Lee Equity Partners turned to the secondary market to provide liquidity to investors in its first and only fund and to raise fresh capital for its second.

The firm, launched by Thomas H Lee after he left his eponymous firm in 2006, raised about $315 million for Lee Equity Partners Fund II, according to a Form D the firm filed earlier this week.

That total includes commitments from an investor group led by secondary buyer AlpInvest Partners. Lee Equity raised the capital for Fund II from 31 investors, according to the Form D. Other members of the investment group included HarbourVest Partners, the Canada Pension Plan Investment Board and Pantheon, Dow Jones reported.

Fund I LPs who didn’t sell their interests were able to hold them on existing terms, according to a person with knowledge of the deal.

The deal illustrates how some firms are coming to grips with ageing funds and LPs that are looking for an exit. GP-led restructurings have become a routine and growing part of the secondary market.

Other similar, recent deals involved Century Park Capital Partners, which recapitalized its 2005, second fund in 2014; Irving Place Capital, the former Bear Stearns Merchant Banking, which restructured its 2006, $2.7 billion third fund last year; and Veronis Suhler Stevenson, which as of last year was trying to restructure every active fund it managed.

The AlpInvest-led investment group bought out some LPs in Fund I, which closed on about $1.1 billion in 2008. The fund is fully invested but does have remaining capital earmarked for add-ons, the person said. The length of the investment period and the fund term of Fund II is not clear. It is also not clear if Fund II will raise more money.

Lee Equity Partners hired Park Hill Group to run the secondary transaction last year. The deal gave Fund I LPs the option to either sell their interest at a price pegged to net asset value as of Dec. 31, 2014, or roll their interests into the new fund. LPs were set to vote on the overall deal, as well as to decide whether they would sell or roll, in August.

That vote was delayed, according to several secondary market sources. It’s not clear why the vote was pushed back, but sources said LPs wanted to peg the sale to a more recent net asset value. It’s not clear if that happened.

Fund I had a rough early life, although the fund has recovered over time. One of its early portfolio companies, women’s clothing retailer Deb Shops, filed for bankruptcy in 2011. The firm acquired Deb Shops in 2007 in a deal valued at $395 million.

Fund I was generating a 7.8 percent internal rate of return and a 1.24x multiple as of Dec. 31, 2014, according to alternative asset data provider Bison.
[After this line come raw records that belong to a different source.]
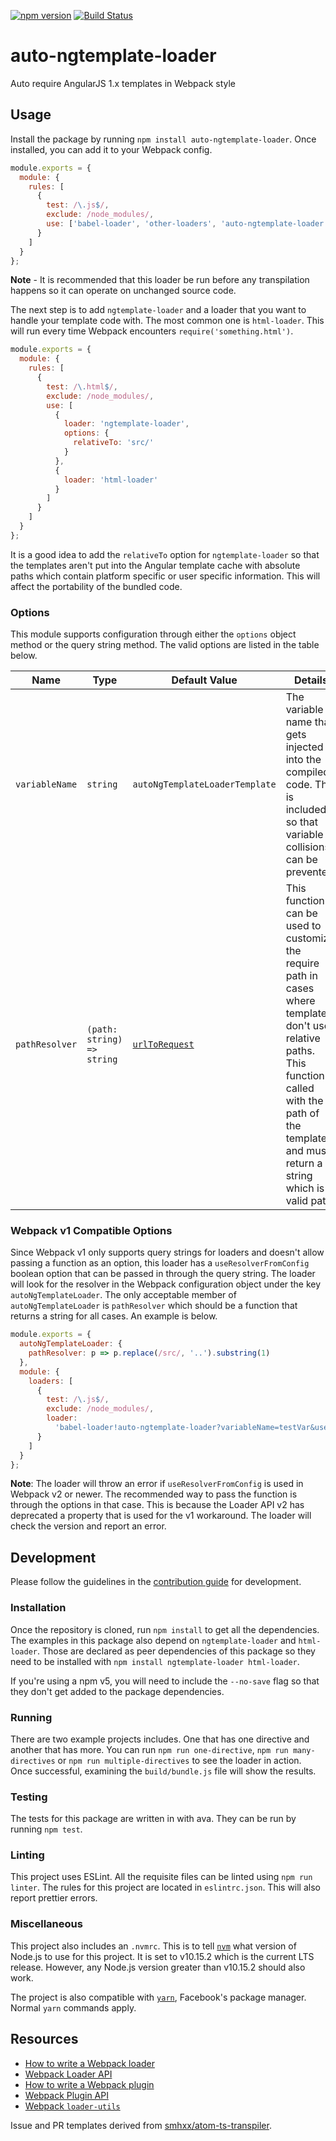 [![npm version](https://badge.fury.io/js/auto-ngtemplate-loader.svg)](https://badge.fury.io/js/auto-ngtemplate-loader)
[![Build Status](https://travis-ci.org/YashdalfTheGray/auto-ngtemplate-loader.svg?branch=master)](https://travis-ci.org/YashdalfTheGray/auto-ngtemplate-loader)

# auto-ngtemplate-loader

Auto require AngularJS 1.x templates in Webpack style

## Usage

Install the package by running `npm install auto-ngtemplate-loader`. Once installed, you can add it to your Webpack config.

```js
module.exports = {
  module: {
    rules: [
      {
        test: /\.js$/,
        exclude: /node_modules/,
        use: ['babel-loader', 'other-loaders', 'auto-ngtemplate-loader']
      }
    ]
  }
};
```

**Note** - It is recommended that this loader be run before any transpilation happens so it can operate on unchanged source code.

The next step is to add `ngtemplate-loader` and a loader that you want to handle your template code with. The most common one is `html-loader`. This will run every time Webpack encounters `require('something.html')`.

```js
module.exports = {
  module: {
    rules: [
      {
        test: /\.html$/,
        exclude: /node_modules/,
        use: [
          {
            loader: 'ngtemplate-loader',
            options: {
              relativeTo: 'src/'
            }
          },
          {
            loader: 'html-loader'
          }
        ]
      }
    ]
  }
};
```

It is a good idea to add the `relativeTo` option for `ngtemplate-loader` so that the templates aren't put into the Angular template cache with absolute paths which contain platform specific or user specific information. This will affect the portability of the bundled code.

### Options

This module supports configuration through either the `options` object method or the query string method. The valid options are listed in the table below.

| Name           | Type                       | Default Value                                                          | Details                                                                                                                                                                                                          |
| -------------- | -------------------------- | ---------------------------------------------------------------------- | ---------------------------------------------------------------------------------------------------------------------------------------------------------------------------------------------------------------- |
| `variableName` | `string`                   | `autoNgTemplateLoaderTemplate`                                         | The variable name that gets injected into the compiled code. This is included so that variable collisions can be prevented.                                                                                      |
| `pathResolver` | `(path: string) => string` | [`urlToRequest`](https://github.com/webpack/loader-utils#urltorequest) | This function can be used to customize the require path in cases where templates don't use relative paths. This function is called with the path of the template and must return a string which is a valid path. |

### Webpack v1 Compatible Options

Since Webpack v1 only supports query strings for loaders and doesn't allow passing a function as an option, this loader has a `useResolverFromConfig` boolean option that can be passed in through the query string. The loader will look for the resolver in the Webpack configuration object under the key `autoNgTemplateLoader`. The only acceptable member of `autoNgTemplateLoader` is `pathResolver` which should be a function that returns a string for all cases. An example is below.

```javascript
module.exports = {
  autoNgTemplateLoader: {
    pathResolver: p => p.replace(/src/, '..').substring(1)
  },
  module: {
    loaders: [
      {
        test: /\.js$/,
        exclude: /node_modules/,
        loader:
          'babel-loader!auto-ngtemplate-loader?variableName=testVar&useResolverFromConfig=true'
      }
    ]
  }
};
```

**Note**: The loader will throw an error if `useResolverFromConfig` is used in Webpack v2 or newer. The recommended way to pass the function is through the options in that case. This is because the Loader API v2 has deprecated a property that is used for the v1 workaround. The loader will check the version and report an error.

## Development

Please follow the guidelines in the [contribution guide](.github/CONTRIBUTING.md) for development.

### Installation

Once the repository is cloned, run `npm install` to get all the dependencies. The examples in this package also depend on `ngtemplate-loader` and `html-loader`. Those are declared as peer dependencies of this package so they need to be installed with `npm install ngtemplate-loader html-loader`.

If you're using a npm v5, you will need to include the `--no-save` flag so that they don't get added to the package dependencies.

### Running

There are two example projects includes. One that has one directive and another that has more. You can run `npm run one-directive`, `npm run many-directives` or `npm run multiple-directives` to see the loader in action. Once successful, examining the `build/bundle.js` file will show the results.

### Testing

The tests for this package are written in with ava. They can be run by running `npm test`.

### Linting

This project uses ESLint. All the requisite files can be linted using `npm run linter`. The rules for this project are located in `eslintrc.json`. This will also report prettier errors.

### Miscellaneous

This project also includes an `.nvmrc`. This is to tell [`nvm`](https://github.com/creationix/nvm) what version of Node.js to use for this project. It is set to v10.15.2 which is the current LTS release. However, any Node.js version greater than v10.15.2 should also work.

The project is also compatible with [`yarn`](https://yarnpkg.com/), Facebook's package manager. Normal `yarn` commands apply.

## Resources

- [How to write a Webpack loader](https://webpack.js.org/development/how-to-write-a-loader/)
- [Webpack Loader API](https://webpack.js.org/api/loaders/)
- [How to write a Webpack plugin](https://webpack.js.org/development/how-to-write-a-plugin/)
- [Webpack Plugin API](https://webpack.js.org/api/plugins/)
- [Webpack `loader-utils`](https://github.com/webpack/loader-utils)

Issue and PR templates derived from [smhxx/atom-ts-transpiler](https://github.com/smhxx/atom-ts-transpiler).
The firm had at least two exits last year, which likely affected Fund I’s performance, but more updated performance information could not be found.

Lee Equity completed seven add-ons and sold PDR and Edelman Financial Services last year.

Correction: A previous version of this story incorrectly stated that some Fund I LPs rolled their interests into the newly raised Fund II. Fund I LPs who didn’t sell their interests were able to hold them on existing terms.